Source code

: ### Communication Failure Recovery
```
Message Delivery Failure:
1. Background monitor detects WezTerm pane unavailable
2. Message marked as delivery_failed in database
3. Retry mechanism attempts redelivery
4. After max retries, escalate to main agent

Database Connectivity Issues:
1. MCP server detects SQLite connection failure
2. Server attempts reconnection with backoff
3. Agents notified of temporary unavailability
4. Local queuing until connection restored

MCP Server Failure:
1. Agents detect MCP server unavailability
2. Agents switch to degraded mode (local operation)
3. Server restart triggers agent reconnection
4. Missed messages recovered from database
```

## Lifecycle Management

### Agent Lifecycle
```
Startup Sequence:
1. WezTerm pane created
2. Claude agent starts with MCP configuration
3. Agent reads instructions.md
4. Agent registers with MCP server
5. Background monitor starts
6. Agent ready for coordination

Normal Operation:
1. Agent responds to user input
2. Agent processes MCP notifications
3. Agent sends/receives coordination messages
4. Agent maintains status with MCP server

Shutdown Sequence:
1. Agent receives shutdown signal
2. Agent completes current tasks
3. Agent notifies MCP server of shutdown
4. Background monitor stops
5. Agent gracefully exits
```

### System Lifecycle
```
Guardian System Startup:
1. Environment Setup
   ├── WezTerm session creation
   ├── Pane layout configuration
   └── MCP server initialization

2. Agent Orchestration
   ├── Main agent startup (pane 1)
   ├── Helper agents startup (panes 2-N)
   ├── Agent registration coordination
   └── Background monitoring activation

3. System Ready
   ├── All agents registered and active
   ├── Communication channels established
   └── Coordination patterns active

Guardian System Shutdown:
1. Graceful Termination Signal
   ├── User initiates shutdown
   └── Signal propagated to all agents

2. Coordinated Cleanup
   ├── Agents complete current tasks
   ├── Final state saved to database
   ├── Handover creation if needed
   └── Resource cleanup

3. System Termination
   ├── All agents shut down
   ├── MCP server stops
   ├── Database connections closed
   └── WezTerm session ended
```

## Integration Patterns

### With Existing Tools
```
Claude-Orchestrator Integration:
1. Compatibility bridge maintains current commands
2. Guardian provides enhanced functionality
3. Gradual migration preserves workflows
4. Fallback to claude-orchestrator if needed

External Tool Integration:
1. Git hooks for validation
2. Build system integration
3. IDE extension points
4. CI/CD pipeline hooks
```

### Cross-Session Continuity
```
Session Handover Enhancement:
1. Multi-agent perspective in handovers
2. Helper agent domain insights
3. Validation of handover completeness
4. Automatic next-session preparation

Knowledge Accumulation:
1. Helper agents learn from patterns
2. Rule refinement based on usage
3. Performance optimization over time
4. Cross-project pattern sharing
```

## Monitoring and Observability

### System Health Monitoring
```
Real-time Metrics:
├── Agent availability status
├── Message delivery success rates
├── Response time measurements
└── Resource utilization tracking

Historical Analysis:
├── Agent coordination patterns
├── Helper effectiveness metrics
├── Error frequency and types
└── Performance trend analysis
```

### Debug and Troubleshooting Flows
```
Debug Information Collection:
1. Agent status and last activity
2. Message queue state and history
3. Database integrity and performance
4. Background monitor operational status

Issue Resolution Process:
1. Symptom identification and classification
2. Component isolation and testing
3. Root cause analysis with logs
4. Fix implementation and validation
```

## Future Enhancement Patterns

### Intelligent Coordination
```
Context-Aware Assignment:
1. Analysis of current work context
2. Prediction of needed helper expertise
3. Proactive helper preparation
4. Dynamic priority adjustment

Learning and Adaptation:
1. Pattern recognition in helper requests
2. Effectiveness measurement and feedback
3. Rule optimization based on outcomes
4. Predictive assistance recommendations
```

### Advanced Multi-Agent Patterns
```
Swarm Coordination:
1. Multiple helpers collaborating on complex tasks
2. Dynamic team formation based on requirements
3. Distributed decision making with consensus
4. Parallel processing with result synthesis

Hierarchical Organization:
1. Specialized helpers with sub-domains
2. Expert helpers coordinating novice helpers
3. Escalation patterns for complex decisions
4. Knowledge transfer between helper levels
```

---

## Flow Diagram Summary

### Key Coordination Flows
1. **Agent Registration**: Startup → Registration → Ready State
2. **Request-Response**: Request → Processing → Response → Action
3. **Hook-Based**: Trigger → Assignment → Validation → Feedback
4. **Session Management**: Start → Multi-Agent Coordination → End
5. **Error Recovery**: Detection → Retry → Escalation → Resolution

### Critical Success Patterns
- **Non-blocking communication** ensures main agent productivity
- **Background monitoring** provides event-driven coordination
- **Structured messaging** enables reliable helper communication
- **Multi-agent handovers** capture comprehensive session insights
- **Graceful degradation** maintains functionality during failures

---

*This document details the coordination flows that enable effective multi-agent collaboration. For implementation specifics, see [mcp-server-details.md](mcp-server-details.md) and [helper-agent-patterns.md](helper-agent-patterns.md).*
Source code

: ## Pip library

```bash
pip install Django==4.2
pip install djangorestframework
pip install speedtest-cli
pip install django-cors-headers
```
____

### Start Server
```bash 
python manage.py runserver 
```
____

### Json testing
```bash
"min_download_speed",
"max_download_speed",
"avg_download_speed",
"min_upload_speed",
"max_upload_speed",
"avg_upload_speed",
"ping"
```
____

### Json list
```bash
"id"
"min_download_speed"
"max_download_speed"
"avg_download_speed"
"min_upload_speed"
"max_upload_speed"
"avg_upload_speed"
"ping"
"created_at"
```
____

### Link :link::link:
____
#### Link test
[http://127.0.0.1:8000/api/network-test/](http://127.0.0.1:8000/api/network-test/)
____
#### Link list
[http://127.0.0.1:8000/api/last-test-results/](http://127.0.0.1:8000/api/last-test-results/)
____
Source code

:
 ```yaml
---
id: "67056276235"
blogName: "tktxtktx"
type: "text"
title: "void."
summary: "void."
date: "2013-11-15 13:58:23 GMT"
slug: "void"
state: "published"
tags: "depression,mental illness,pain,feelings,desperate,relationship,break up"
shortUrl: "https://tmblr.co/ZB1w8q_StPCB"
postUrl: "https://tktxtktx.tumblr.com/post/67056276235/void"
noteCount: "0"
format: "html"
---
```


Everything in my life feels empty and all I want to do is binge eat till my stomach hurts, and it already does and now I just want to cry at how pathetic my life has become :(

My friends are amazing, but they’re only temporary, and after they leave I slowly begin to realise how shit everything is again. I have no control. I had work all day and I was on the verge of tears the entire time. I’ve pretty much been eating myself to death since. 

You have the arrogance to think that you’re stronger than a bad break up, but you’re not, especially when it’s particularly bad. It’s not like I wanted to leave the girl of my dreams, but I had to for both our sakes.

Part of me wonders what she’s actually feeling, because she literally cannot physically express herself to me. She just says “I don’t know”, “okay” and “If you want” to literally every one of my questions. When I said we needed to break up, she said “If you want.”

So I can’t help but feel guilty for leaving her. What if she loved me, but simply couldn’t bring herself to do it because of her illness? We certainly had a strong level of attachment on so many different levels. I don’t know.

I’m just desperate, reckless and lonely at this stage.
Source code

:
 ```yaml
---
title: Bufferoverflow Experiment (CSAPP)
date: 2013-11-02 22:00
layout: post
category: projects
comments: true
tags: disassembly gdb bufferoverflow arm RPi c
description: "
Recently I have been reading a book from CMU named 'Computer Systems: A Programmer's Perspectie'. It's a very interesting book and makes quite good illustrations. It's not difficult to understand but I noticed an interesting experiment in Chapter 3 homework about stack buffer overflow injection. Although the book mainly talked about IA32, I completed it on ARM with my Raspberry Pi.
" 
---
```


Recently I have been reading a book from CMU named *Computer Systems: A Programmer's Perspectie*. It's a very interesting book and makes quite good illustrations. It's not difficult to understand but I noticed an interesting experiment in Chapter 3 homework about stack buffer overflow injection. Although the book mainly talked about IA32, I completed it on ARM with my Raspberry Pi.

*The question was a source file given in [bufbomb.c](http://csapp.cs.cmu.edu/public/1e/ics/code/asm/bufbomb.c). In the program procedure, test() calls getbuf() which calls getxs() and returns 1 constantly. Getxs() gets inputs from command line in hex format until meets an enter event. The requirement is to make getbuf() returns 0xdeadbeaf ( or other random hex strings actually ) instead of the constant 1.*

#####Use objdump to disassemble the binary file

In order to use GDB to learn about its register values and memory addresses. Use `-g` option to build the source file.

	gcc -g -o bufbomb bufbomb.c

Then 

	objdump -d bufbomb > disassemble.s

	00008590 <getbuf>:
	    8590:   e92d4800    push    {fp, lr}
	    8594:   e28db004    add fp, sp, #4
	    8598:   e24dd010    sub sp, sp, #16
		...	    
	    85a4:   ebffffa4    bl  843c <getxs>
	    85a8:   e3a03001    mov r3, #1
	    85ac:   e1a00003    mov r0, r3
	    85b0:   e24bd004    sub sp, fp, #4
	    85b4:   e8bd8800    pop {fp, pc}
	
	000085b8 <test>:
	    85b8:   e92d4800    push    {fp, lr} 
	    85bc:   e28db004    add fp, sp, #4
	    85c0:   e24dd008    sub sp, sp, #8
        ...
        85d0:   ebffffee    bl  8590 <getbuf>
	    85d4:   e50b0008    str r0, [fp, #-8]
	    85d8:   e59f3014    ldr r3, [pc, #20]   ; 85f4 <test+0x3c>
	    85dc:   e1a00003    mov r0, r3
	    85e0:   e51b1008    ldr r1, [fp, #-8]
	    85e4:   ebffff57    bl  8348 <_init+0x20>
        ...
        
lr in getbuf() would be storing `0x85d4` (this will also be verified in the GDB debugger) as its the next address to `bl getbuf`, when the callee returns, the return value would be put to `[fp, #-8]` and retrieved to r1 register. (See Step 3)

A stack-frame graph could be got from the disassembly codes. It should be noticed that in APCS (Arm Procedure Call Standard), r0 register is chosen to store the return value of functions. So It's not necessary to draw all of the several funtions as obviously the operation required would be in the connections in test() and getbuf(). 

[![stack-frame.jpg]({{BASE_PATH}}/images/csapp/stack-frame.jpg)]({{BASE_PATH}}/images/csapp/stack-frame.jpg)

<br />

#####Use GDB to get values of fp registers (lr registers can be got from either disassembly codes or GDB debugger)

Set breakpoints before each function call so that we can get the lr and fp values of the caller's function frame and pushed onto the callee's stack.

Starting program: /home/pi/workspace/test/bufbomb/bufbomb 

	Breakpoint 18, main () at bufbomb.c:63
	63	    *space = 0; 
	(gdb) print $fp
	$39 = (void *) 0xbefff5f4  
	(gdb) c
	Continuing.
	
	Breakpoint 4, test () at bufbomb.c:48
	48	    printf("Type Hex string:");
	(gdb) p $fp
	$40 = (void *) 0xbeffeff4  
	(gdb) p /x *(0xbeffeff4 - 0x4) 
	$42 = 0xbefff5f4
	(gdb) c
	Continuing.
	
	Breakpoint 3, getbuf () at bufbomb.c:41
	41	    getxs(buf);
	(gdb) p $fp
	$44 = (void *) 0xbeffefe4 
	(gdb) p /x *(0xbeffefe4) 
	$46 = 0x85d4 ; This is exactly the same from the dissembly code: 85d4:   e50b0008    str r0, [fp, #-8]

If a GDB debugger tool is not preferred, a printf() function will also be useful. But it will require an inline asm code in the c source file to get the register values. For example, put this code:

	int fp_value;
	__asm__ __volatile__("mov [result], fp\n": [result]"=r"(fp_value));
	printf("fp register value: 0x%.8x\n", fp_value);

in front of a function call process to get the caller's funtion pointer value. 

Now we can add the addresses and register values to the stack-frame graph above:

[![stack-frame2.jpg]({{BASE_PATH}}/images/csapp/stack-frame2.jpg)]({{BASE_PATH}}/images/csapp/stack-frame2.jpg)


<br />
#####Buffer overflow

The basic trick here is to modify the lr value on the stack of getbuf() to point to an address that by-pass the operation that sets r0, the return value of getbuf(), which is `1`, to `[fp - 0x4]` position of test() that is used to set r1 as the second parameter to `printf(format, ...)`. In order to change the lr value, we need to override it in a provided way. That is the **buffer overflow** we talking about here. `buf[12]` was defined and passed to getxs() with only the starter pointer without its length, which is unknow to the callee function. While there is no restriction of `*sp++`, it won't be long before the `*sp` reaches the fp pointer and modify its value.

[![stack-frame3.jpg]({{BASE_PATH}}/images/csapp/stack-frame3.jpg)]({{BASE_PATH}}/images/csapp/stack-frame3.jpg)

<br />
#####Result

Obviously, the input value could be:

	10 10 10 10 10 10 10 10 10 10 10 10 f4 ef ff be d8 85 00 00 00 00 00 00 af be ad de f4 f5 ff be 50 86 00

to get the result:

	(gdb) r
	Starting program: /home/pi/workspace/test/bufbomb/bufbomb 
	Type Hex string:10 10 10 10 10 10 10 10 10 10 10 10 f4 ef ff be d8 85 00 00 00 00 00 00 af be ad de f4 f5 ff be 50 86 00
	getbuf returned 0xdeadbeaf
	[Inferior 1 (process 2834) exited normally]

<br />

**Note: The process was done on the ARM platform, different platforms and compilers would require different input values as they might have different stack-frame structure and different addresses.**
_ _ _ _
TASK PROMPT: Find the lines of the listing above that hold "Knowledge". Please copy them.

OUTPUT FOR THIS TASK:
Knowledge Accumulation:
4. Knowledge transfer between helper levels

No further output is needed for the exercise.